Poetic Medicine

One thought I came away with after conducting a poetry workshop with a Rio Linda summer school class today was, why are these students in summer school?
My daughter, Kara, who teaches these kids, invited me to facilitate a day-long poetry workshop with her. I have done this several times at the schools where she has taught, but never for summer school.
I mean, isn’t summer school for kids who flunked during the regular school year? These students were just too bright, too creative to have failed. And then I remembered the year I had to go to summer school — after 7th grade. That was a tough year for me. My stepmother seemed especially nasty, judgmental and mean spirited during that period in my life. My dad tried to be supportive but what he suggested one evening stunned me and probably traumatized me.

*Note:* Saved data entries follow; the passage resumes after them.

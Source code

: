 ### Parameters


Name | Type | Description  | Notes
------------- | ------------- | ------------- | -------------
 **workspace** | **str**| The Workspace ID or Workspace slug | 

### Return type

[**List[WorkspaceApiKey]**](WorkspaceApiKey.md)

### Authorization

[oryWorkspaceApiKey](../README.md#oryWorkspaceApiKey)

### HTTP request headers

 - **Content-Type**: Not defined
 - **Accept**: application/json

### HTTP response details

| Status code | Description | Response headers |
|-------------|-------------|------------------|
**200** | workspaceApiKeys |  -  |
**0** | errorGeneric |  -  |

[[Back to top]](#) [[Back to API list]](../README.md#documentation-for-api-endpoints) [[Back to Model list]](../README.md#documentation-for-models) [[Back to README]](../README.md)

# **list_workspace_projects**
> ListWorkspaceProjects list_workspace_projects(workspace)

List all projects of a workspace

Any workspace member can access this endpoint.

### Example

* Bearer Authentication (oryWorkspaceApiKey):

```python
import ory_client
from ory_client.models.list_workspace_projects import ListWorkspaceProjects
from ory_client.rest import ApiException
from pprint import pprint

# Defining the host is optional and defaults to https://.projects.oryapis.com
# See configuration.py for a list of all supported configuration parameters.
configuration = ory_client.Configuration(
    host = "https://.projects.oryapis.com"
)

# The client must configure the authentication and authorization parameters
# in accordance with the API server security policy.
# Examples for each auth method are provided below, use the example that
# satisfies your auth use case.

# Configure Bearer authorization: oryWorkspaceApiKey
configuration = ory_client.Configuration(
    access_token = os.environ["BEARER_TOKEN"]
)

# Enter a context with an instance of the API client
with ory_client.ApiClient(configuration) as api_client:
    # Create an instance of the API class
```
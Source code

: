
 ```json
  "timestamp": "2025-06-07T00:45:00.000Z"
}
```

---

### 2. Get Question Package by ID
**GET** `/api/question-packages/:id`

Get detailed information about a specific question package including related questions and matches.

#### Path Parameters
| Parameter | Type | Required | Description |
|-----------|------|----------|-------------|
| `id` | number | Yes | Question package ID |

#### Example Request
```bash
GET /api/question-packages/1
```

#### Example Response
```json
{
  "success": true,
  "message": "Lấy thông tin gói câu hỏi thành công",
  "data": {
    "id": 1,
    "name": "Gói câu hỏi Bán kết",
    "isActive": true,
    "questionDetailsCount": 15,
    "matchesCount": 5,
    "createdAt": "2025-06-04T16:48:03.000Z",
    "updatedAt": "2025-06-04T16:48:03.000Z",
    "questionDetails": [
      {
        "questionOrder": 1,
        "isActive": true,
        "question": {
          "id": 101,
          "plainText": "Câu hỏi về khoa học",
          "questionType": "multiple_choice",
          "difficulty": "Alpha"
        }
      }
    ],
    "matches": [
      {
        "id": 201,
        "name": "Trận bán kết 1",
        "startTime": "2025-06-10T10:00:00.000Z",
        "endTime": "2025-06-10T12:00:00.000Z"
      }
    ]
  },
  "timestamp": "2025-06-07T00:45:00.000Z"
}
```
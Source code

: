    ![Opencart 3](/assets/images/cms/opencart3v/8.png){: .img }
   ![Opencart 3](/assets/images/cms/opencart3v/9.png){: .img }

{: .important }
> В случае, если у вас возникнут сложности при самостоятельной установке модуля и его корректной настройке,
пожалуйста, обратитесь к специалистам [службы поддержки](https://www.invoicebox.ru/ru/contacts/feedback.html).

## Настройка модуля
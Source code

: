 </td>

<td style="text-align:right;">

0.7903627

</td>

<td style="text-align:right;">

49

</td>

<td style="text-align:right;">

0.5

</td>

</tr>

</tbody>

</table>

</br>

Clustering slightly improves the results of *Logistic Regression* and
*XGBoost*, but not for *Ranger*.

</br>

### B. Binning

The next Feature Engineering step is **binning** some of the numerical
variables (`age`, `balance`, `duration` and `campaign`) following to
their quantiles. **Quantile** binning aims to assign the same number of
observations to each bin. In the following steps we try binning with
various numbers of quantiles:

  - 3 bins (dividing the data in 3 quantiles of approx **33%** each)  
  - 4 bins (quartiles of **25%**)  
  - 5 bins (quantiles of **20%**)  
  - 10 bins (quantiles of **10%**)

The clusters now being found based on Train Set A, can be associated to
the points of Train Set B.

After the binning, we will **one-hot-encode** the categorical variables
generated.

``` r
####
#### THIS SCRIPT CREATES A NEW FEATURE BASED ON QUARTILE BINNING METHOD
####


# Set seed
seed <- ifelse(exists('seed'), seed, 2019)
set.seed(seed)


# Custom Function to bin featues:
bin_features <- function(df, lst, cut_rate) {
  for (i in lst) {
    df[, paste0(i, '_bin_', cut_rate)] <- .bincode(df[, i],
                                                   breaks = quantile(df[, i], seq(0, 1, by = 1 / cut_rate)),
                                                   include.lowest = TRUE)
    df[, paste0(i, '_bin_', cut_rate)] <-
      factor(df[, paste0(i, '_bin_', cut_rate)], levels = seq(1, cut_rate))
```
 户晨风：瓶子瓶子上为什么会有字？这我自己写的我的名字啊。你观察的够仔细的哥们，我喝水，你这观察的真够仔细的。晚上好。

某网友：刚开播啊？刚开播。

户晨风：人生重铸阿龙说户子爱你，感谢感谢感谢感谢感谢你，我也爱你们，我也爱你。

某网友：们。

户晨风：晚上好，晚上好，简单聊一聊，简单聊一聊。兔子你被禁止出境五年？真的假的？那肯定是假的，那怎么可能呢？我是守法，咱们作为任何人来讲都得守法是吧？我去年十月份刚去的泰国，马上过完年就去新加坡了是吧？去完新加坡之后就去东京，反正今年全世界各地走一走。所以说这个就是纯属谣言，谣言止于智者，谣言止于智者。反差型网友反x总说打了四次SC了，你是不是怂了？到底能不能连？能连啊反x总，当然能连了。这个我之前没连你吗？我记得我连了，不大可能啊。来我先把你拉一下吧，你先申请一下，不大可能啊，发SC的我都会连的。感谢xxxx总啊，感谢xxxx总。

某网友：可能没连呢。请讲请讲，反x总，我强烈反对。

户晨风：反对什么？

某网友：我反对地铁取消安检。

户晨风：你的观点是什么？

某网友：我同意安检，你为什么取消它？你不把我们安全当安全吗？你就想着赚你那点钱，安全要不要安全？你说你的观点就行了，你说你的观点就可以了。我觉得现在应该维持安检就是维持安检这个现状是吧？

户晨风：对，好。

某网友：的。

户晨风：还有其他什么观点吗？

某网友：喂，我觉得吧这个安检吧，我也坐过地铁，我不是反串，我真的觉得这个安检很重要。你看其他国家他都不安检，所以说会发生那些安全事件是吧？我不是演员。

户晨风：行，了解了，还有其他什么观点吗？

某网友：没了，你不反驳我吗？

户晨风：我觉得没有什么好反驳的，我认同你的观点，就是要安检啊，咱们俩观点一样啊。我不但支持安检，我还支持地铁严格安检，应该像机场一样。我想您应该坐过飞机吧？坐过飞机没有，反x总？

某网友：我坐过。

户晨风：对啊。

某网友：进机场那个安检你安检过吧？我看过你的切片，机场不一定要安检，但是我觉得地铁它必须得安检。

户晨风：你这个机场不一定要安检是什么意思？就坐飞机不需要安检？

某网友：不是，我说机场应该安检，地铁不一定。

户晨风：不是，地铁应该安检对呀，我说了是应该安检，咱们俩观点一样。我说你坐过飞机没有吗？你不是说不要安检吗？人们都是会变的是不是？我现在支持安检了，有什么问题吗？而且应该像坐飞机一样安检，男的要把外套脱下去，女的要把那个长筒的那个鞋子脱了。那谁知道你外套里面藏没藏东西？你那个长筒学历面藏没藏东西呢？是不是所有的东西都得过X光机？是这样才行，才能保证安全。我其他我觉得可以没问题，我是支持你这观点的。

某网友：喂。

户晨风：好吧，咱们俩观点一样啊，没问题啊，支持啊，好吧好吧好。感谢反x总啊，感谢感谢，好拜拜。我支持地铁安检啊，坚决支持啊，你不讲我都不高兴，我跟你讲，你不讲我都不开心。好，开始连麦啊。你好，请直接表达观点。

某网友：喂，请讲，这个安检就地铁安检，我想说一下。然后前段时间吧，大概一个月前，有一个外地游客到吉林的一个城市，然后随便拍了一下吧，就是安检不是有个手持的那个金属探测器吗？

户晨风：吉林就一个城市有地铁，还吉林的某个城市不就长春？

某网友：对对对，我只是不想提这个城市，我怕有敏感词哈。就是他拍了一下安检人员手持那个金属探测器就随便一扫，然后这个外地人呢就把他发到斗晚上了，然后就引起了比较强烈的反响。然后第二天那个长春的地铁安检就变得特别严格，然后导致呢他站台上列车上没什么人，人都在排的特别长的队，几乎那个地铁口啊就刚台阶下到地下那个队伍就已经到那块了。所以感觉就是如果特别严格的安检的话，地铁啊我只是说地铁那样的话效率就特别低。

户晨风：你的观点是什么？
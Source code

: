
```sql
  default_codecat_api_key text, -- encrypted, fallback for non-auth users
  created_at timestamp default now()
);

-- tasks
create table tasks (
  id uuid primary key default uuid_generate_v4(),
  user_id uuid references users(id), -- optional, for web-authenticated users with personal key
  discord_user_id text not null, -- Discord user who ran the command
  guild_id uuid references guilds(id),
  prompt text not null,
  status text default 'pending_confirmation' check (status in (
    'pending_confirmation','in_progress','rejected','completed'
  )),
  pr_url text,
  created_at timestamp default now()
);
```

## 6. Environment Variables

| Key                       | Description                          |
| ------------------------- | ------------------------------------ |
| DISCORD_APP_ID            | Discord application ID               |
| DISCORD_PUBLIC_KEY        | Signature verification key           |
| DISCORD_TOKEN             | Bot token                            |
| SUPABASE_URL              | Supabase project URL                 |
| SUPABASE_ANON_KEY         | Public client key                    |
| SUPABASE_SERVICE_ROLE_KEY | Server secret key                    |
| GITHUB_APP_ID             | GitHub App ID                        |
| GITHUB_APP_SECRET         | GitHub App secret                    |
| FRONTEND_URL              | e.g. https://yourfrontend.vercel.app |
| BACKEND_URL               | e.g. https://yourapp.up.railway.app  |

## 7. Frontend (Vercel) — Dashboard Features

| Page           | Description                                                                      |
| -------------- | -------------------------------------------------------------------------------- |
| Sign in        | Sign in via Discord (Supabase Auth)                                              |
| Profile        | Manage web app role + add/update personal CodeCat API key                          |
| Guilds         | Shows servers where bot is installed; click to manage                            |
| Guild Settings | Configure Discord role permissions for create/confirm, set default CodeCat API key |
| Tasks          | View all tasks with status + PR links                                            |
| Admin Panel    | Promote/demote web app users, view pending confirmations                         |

“I wouldn’t be surprised if you took a gun to her,” he said as he sat at the kitchen table, expressionless. My stepmother had gotten angry with me that morning for some minor infraction. She took the sunny-side-up egg sitting on the plate in front of me and smeared the whole deal onto my face. It didn’t hurt, but what pissed me off was that some of the yolk dribbled down onto the new sports shirt I was wearing for the first time. I had bought it with money I earned setting pins at a neighborhood bowling alley.
My dad’s sobering suggestion sent my mind to the drawer in their bedroom, where I had found the German Luger he had brought home from the war. I did not entertain any thought of using it on her and I prided myself in that. I felt sorry for my dad. I carried the egg yolk and the gun story around with me in the coming weeks as I struggled through geography and math and English, where we were learning to diagram sentences.
So I failed seventh grade and I really didn’t care much at first. But then I realized that all of my friends would be moving on without me. I studied furiously at summer school and the teacher told me privately that I was the star of the class. She said she was so surprised that I had to be there.
When I think about the students at our poetry workshop — summer school kids — I know why they are there. I don’t know all of their stories, but I imagine at least some of them are worse than the one I lived through those many years ago.
I hope they continue to write compelling poetry as they did in class today. I hope they remember that I told them how writing poetry can be a healing process. I hope it works for all of them.